### Problem statement
From the data below, copy exactly the lines that lie between the one holding "To accurately predict" and the one holding "Materials of current", including both, and nothing more.

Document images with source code
* * * * *
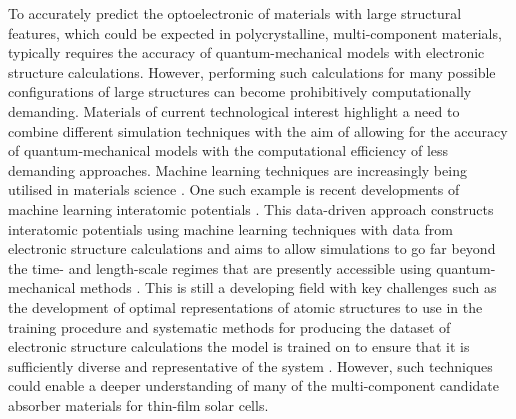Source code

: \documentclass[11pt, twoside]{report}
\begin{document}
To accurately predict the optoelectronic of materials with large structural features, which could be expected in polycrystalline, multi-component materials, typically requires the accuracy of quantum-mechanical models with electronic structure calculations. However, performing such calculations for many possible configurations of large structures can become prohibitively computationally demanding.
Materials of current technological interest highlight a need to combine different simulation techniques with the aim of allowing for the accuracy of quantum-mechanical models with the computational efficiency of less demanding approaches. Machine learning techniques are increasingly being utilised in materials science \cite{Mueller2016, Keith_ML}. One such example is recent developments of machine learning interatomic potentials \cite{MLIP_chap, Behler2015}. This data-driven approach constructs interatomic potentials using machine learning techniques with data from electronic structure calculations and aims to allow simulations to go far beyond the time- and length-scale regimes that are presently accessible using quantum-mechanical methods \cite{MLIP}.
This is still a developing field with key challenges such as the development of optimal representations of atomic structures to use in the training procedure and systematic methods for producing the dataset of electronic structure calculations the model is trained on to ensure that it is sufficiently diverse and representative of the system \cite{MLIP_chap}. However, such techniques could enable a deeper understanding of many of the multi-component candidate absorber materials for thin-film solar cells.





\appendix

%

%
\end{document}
* * * * *
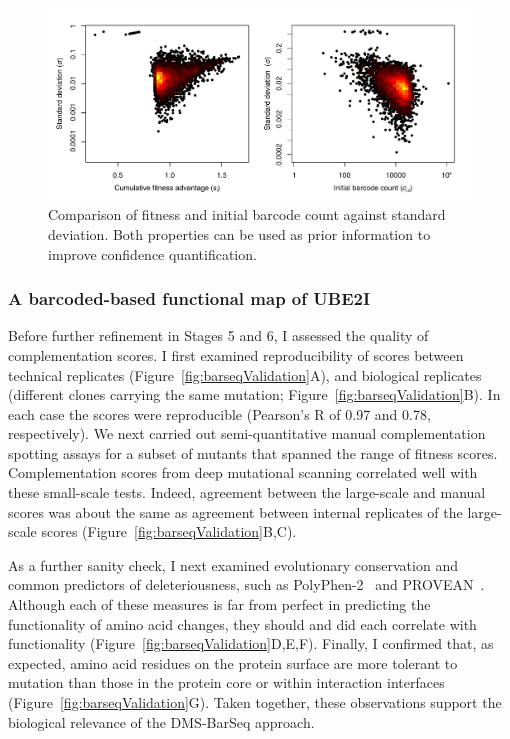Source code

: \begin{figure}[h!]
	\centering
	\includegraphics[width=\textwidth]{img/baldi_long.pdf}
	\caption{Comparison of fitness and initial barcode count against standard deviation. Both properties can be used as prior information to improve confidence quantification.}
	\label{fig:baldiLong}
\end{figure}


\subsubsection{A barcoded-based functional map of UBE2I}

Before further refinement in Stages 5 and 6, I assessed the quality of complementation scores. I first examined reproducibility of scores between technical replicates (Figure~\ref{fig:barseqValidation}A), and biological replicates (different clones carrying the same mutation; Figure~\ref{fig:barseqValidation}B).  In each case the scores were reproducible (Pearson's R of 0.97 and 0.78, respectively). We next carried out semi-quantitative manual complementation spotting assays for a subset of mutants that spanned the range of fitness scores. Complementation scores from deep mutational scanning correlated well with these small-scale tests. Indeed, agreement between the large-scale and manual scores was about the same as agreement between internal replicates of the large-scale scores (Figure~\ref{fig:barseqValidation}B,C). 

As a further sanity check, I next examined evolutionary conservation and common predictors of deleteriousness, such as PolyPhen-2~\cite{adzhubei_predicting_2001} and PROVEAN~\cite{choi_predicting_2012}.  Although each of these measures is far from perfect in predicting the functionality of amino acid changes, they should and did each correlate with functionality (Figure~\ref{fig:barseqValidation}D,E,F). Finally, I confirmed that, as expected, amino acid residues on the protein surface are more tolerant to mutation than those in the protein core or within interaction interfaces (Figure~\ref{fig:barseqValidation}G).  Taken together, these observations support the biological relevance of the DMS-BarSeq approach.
* * * * *
### Answer box
To accurately predict the optoelectronic of materials with large structural features, which could be expected in polycrystalline, multi-component materials, typically requires the accuracy of quantum-mechanical models with electronic structure calculations. However, performing such calculations for many possible configurations of large structures can become prohibitively computationally demanding.
Materials of current technological interest highlight a need to combine different simulation techniques with the aim of allowing for the accuracy of quantum-mechanical models with the computational efficiency of less demanding approaches. Machine learning techniques are increasingly being utilised in materials science \cite{Mueller2016, Keith_ML}. One such example is recent developments of machine learning interatomic potentials \cite{MLIP_chap, Behler2015}. This data-driven approach constructs interatomic potentials using machine learning techniques with data from electronic structure calculations and aims to allow simulations to go far beyond the time- and length-scale regimes that are presently accessible using quantum-mechanical methods \cite{MLIP}.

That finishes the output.